⟨
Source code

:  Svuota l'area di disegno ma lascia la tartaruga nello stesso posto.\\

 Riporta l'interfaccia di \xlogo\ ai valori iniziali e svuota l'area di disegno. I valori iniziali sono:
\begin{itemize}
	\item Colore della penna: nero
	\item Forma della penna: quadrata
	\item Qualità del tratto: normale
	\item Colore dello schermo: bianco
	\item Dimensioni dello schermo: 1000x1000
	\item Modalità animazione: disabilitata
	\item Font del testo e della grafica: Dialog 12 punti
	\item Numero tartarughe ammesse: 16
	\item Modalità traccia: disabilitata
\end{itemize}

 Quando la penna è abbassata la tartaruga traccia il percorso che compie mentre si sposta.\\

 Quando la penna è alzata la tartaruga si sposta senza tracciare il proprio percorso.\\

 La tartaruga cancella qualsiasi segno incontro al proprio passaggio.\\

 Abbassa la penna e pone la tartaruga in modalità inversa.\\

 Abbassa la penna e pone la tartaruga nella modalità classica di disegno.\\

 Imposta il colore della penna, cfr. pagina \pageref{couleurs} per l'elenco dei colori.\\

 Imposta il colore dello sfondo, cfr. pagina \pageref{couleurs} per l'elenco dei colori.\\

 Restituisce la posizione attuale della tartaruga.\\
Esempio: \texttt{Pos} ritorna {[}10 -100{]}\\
⟩
⟨
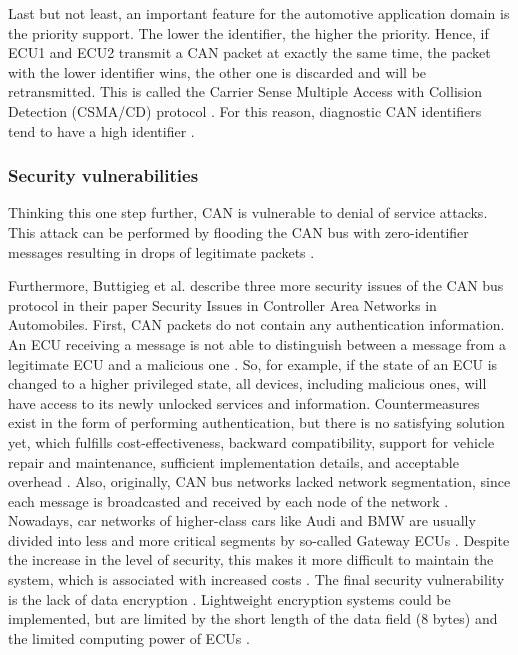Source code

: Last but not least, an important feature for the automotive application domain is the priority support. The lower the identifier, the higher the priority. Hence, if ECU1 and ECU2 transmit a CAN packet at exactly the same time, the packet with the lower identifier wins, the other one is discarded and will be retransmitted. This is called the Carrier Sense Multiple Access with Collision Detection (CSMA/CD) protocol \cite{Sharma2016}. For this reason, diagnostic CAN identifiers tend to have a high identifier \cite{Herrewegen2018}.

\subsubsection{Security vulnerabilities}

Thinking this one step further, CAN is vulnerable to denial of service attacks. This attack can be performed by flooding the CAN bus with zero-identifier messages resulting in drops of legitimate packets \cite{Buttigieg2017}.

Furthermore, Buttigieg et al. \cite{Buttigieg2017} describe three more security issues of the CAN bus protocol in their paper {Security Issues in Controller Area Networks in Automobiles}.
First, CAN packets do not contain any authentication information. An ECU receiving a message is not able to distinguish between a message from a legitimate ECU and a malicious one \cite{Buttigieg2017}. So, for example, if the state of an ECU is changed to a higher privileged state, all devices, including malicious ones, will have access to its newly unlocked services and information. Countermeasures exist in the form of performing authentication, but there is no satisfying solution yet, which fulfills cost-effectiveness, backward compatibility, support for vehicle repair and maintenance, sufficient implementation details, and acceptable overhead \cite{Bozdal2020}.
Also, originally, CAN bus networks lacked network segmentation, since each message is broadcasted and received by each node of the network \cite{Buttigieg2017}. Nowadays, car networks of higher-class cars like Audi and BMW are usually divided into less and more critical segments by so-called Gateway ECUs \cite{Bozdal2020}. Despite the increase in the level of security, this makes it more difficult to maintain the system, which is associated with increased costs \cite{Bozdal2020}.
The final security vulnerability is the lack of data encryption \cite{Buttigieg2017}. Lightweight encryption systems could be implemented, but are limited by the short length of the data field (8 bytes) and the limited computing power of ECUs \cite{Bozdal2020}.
⟩
⟨
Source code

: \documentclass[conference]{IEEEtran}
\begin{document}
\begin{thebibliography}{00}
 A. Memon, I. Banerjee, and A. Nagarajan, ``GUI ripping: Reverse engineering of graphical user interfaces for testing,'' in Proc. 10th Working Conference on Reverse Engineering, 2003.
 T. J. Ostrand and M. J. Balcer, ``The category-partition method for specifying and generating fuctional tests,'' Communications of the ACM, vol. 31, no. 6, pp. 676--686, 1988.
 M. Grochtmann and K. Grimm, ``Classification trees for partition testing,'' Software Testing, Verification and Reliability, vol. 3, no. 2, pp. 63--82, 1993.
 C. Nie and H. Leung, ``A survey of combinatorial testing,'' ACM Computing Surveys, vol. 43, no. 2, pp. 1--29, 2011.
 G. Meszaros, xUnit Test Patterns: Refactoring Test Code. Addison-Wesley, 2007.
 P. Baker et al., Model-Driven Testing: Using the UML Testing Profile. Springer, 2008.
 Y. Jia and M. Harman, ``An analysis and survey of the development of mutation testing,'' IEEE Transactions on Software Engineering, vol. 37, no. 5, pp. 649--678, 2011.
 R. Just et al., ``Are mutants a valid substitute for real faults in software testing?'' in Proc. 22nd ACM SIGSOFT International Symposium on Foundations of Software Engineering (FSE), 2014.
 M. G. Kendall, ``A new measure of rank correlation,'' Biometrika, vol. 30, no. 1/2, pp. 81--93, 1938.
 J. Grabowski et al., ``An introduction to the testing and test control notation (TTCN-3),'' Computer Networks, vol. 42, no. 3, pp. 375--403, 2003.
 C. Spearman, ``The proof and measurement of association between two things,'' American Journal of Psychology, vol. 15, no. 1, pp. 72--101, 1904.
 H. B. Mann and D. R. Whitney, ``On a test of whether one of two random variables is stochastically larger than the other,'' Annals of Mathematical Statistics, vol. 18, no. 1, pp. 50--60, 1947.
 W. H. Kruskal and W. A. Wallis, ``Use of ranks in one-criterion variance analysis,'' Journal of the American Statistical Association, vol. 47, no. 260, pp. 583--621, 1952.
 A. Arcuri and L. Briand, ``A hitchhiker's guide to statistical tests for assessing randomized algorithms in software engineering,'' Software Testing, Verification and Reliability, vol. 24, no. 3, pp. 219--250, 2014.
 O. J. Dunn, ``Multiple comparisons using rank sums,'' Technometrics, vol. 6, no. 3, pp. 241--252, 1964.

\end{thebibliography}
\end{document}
⟩
Task description:
Go through the entries above and copy every line containing "between".

Written solution:
First, CAN packets do not contain any authentication information. An ECU receiving a message is not able to distinguish between a message from a legitimate ECU and a malicious one \cite{Buttigieg2017}. So, for example, if the state of an ECU is changed to a higher privileged state, all devices, including malicious ones, will have access to its newly unlocked services and information. Countermeasures exist in the form of performing authentication, but there is no satisfying solution yet, which fulfills cost-effectiveness, backward compatibility, support for vehicle repair and maintenance, sufficient implementation details, and acceptable overhead \cite{Bozdal2020}.
 C. Spearman, ``The proof and measurement of association between two things,'' American Journal of Psychology, vol. 15, no. 1, pp. 72--101, 1904.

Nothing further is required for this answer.